• **Information shown**
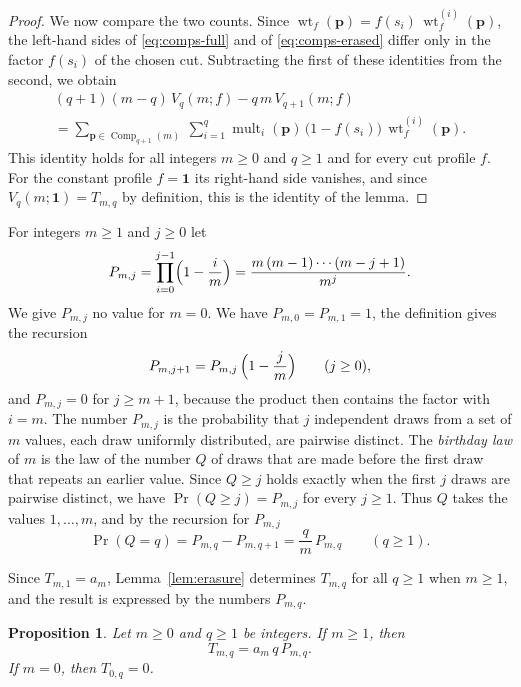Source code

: \documentclass{amsart}
\makeatletter
\newtheorem{proposition}[theorem]{Proposition}
\theoremstyle{definition}
\theoremstyle{remark}
\numberwithin{equation}{section}
\def\subsection{\@startsection{subsection}{2}\z@{.5\linespacing\@plus.7\linespacing}{-.5em}{\normalfont\bfseries\boldmath}}
\makeatother
\begin{document}
\begin{proof}
We now compare the two counts. Since $\operatorname{wt}_f(\mathbf p)=f(s_i)\,\operatorname{wt}_f^{(i)}(\mathbf p)$, the left-hand sides of \eqref{eq:comps-full} and of \eqref{eq:comps-erased} differ only in the factor $f(s_i)$ of the chosen cut. Subtracting the first of these identities from the second, we obtain
\begin{multline}\label{eq:comps-defect}
(q+1)(m-q)\,V_q(m;f)-q\,m\,V_{q+1}(m;f)\\
=\sum_{\mathbf p\in\operatorname{Comp}_{q+1}(m)}\ \sum_{i=1}^{q}\operatorname{mult}_i(\mathbf p)\,\bigl(1-f(s_i)\bigr)\,\operatorname{wt}_f^{(i)}(\mathbf p).
\end{multline}
This identity holds for all integers $m\ge 0$ and $q\ge 1$ and for every cut profile $f$. For the constant profile $f=\mathbf 1$ its right-hand side vanishes, and since $V_q(m;\mathbf 1)=T_{m,q}$ by definition, this is the identity of the lemma.
\end{proof}

\subsection{The birthday law}\label{subsec:comps-birthday}

For integers $m\ge 1$ and $j\ge 0$ let
\[
P_{m,j}=\prod_{i=0}^{j-1}\Bigl(1-\frac{i}{m}\Bigr)=\frac{m\,(m-1)\cdots(m-j+1)}{m^{j}} .
\]
We give $P_{m,j}$ no value for $m=0$. We have $P_{m,0}=P_{m,1}=1$, the definition gives the recursion
\[
P_{m,j+1}=P_{m,j}\,\Bigl(1-\frac{j}{m}\Bigr)\qquad(j\ge 0),
\]
and $P_{m,j}=0$ for $j\ge m+1$, because the product then contains the factor with $i=m$. The number $P_{m,j}$ is the probability that $j$ independent draws from a set of $m$ values, each draw uniformly distributed, are pairwise distinct. The \emph{birthday law} of $m$ is the law of the number $Q$ of draws that are made before the first draw that repeats an earlier value. Since $Q\ge j$ holds exactly when the first $j$ draws are pairwise distinct, we have $\Pr(Q\ge j)=P_{m,j}$ for every $j\ge 1$. Thus $Q$ takes the values $1,\dots,m$, and by the recursion for $P_{m,j}$
\[
\Pr(Q=q)=P_{m,q}-P_{m,q+1}=\frac{q}{m}\,P_{m,q}\qquad(q\ge 1).
\]

Since $T_{m,1}=a_m$, Lemma~\ref{lem:erasure} determines $T_{m,q}$ for all $q\ge 1$ when $m\ge 1$, and the result is expressed by the numbers $P_{m,q}$.

\begin{proposition}\label{prop:birthday}
Let $m\ge 0$ and $q\ge 1$ be integers. If $m\ge 1$, then
\[
T_{m,q}=a_m\,q\,P_{m,q}.
\]
If $m=0$, then $T_{0,q}=0$.
\end{proposition}
\end{document}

• **What needs to be done**
From the first line to the last, copy the records above exactly and drop any pictures.

• **Answer section**
Source code

: \documentclass{amsart}
\makeatletter
\newtheorem{proposition}[theorem]{Proposition}
\theoremstyle{definition}
\theoremstyle{remark}
\numberwithin{equation}{section}
\def\subsection{\@startsection{subsection}{2}\z@{.5\linespacing\@plus.7\linespacing}{-.5em}{\normalfont\bfseries\boldmath}}
\makeatother
\begin{document}
\begin{proof}
We now compare the two counts. Since $\operatorname{wt}_f(\mathbf p)=f(s_i)\,\operatorname{wt}_f^{(i)}(\mathbf p)$, the left-hand sides of \eqref{eq:comps-full} and of \eqref{eq:comps-erased} differ only in the factor $f(s_i)$ of the chosen cut. Subtracting the first of these identities from the second, we obtain
\begin{multline}\label{eq:comps-defect}
(q+1)(m-q)\,V_q(m;f)-q\,m\,V_{q+1}(m;f)\\
=\sum_{\mathbf p\in\operatorname{Comp}_{q+1}(m)}\ \sum_{i=1}^{q}\operatorname{mult}_i(\mathbf p)\,\bigl(1-f(s_i)\bigr)\,\operatorname{wt}_f^{(i)}(\mathbf p).
\end{multline}
This identity holds for all integers $m\ge 0$ and $q\ge 1$ and for every cut profile $f$. For the constant profile $f=\mathbf 1$ its right-hand side vanishes, and since $V_q(m;\mathbf 1)=T_{m,q}$ by definition, this is the identity of the lemma.
\end{proof}

\subsection{The birthday law}\label{subsec:comps-birthday}

For integers $m\ge 1$ and $j\ge 0$ let
\[
P_{m,j}=\prod_{i=0}^{j-1}\Bigl(1-\frac{i}{m}\Bigr)=\frac{m\,(m-1)\cdots(m-j+1)}{m^{j}} .
\]
We give $P_{m,j}$ no value for $m=0$. We have $P_{m,0}=P_{m,1}=1$, the definition gives the recursion
\[
P_{m,j+1}=P_{m,j}\,\Bigl(1-\frac{j}{m}\Bigr)\qquad(j\ge 0),
\]
and $P_{m,j}=0$ for $j\ge m+1$, because the product then contains the factor with $i=m$. The number $P_{m,j}$ is the probability that $j$ independent draws from a set of $m$ values, each draw uniformly distributed, are pairwise distinct. The \emph{birthday law} of $m$ is the law of the number $Q$ of draws that are made before the first draw that repeats an earlier value. Since $Q\ge j$ holds exactly when the first $j$ draws are pairwise distinct, we have $\Pr(Q\ge j)=P_{m,j}$ for every $j\ge 1$. Thus $Q$ takes the values $1,\dots,m$, and by the recursion for $P_{m,j}$
\[
\Pr(Q=q)=P_{m,q}-P_{m,q+1}=\frac{q}{m}\,P_{m,q}\qquad(q\ge 1).
\]

Since $T_{m,1}=a_m$, Lemma~\ref{lem:erasure} determines $T_{m,q}$ for all $q\ge 1$ when $m\ge 1$, and the result is expressed by the numbers $P_{m,q}$.

\begin{proposition}\label{prop:birthday}
Let $m\ge 0$ and $q\ge 1$ be integers. If $m\ge 1$, then
\[
T_{m,q}=a_m\,q\,P_{m,q}.
\]
If $m=0$, then $T_{0,q}=0$.
\end{proposition}
\end{document}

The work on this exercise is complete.